What then is an investor to do? Faced with insurmountable declines in all leveraged asset prices, extremely low yields on risk free assets, and doubtful veracity in many financial instruments, is it any wonder so many are holding on to their cash? Is there any asset class that can generate positive returns with any probability?
The short term “wave action” will require steady hands at the helm and active investment management is clearly the favorable style. Serious due diligence combined with sensitive analysis of cash flows and growth opportunities will result in solid investment returns for the informed investor over the next several years. Embracing the notion of 40 gigabytes and a stool will be hard for many, but the future of capital growth is in identifying the beneficiaries of the network age and plying them with capital. The future is about information and its abundance not about legacy businesses of construction, manufacturing, and print media.
5 years ago there was literally no access to the leaders of the venture capital industry, titans who spawned Amazon, Google, and a host of other household names. Today these investment managers are readily available through secondary purchases of their funds from many of the largest portfolios in the world. New capital is generally unavailable for any team desiring to fund innovations and work with entrepreneurs. The hottest investment market is healthcare, where revenues are peaking and profitability is suspect. High returns have always resulted from where investment dollars are least likely to go. Our recommendations in 2004 provided significant returns through the Tsunami of 2008 - proxy graphs are included at the end of the article.
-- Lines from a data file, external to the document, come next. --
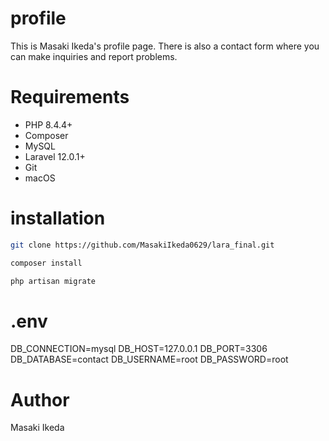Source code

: # profile
This is Masaki Ikeda's profile page. There is also a contact form where you can make inquiries and report problems.

# Requirements

- PHP 8.4.4+
- Composer
- MySQL 
- Laravel 12.0.1+
- Git
- macOS

# installation

```bash
git clone https://github.com/MasakiIkeda0629/lara_final.git

composer install

php artisan migrate
```
# .env
DB_CONNECTION=mysql
DB_HOST=127.0.0.1
DB_PORT=3306
DB_DATABASE=contact
DB_USERNAME=root
DB_PASSWORD=root

# Author
Masaki Ikeda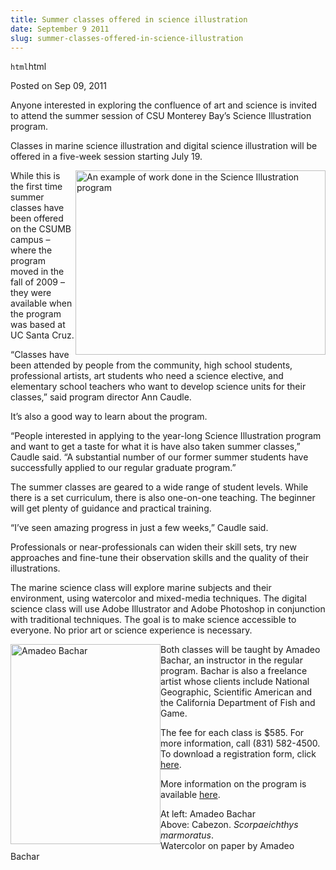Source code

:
```yaml
---
title: Summer classes offered in science illustration
date: September 9 2011
slug: summer-classes-offered-in-science-illustration
---
```


`html`html

<span class="date">Posted on Sep 09, 2011 </span>

<p>Anyone interested in exploring the confluence of art and science
is invited to attend the summer session of CSU Monterey Bay&#x2019;s
Science Illustration program.</p>
<p>Classes in marine science illustration and digital science
illustration will be offered in a five-week session starting July
19.</p>
<p><img alt="An example of work done in the Science Illustration program" src="https://news.csumb.edu/sites/default/files/65/attachments/news/images/tumblr_lmk80urigj1qgzqeto1_500.jpg" style="float:right; width:400px; height:295px">While this is the
first time summer classes have been offered on the CSUMB campus &#x2013;
where the program moved in the fall of 2009 &#x2013; they were available
when the program was based at UC Santa Cruz.</img></p>
<p>&#x201C;Classes have been attended by people from the community, high
school students, professional artists, art students who need a
science elective, and elementary school teachers who want to
develop science units for their classes,&#x201D; said program director Ann
Caudle.</p>
<p>It&#x2019;s also a good way to learn about the program.</p>
<p>&#x201C;People interested in applying to the year-long Science
Illustration program and want to get a taste for what it is have
also taken summer classes,&#x201D; Caudle said. &#x201C;A substantial number of
our former summer students have successfully applied to our regular
graduate program.&#x201D;</p>
<p>The summer classes are geared to a wide range of student levels.
While there is a set curriculum, there is also one-on-one teaching.
The beginner will get plenty of guidance and practical
training.</p>
<p>&#x201C;I&#x2019;ve seen amazing progress in just a few weeks,&#x201D; Caudle
said.</p>
<p>Professionals or near-professionals can widen their skill sets,
try new approaches and fine-tune their observation skills and the
quality of their illustrations.</p>
<p>The marine science class will explore marine subjects and their
environment, using watercolor and mixed-media techniques. The
digital science class will use Adobe Illustrator and Adobe
Photoshop in conjunction with traditional techniques. The goal is
to make science accessible to everyone. No prior art or science
experience is necessary.</p>
<p><img alt="Amadeo Bachar" src="https://news.csumb.edu/sites/default/files/65/attachments/news/images/amadeo.jpg" style="float:left; width:240px; height:320px">Both classes will
be taught by Amadeo Bachar, an instructor in the regular program.
Bachar is also a freelance artist whose clients include National
Geographic, Scientific American and the California Department of
Fish and Game.</img></p>
<p>The fee for each class is $585. For more information, call (831)
582-4500. To download a registration form, click <a href="https://extended.csumb.edu/summer-2011.htm" rel="nofollow">here</a>.</p>
<p>More information on the program is available <a href="https://scienceillustration.org" rel="nofollow">here</a>.&#xA0;</p>
<p>At left: Amadeo Bachar<br>
Above: Cabezon. <em>Scorpaeichthys marmoratus</em>.<br>
Watercolor on paper by Amadeo Bachar</br></br></p>
<p><br>
&#xA0;</br></p>

```

```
The havoc wreaked in the last year stems from misguided loyalty to pure capitalism, NOT capitalism with moral restraint. It is interesting to note that leading corporations are finding that by aligning their brands with socially important (and popular) causes actually improves employee productivity. The moral values of brands are actually a differentiating factor hence the popularity of being green and sustainable. The rise of Social Capitalism as an industry is remarkable and I think here to stay. As the world discovers Google Chairman Eric Schmidt is correct that “the right way to run human systems is transparency,” invalid and conflicted value propositions will diminish, and our global citizens will be better off. Just a little late, but isn't that human nature?
In the meantime investors need to “pay attention to the tension” and carefully consider the incredible spread of potential outcomes we face. Owning secure knowable cash flows needs to be a priority for every portfolio and balance it with thoughtful research and investment in innovation based businesses. I expect in 2014 you will be very glad you did.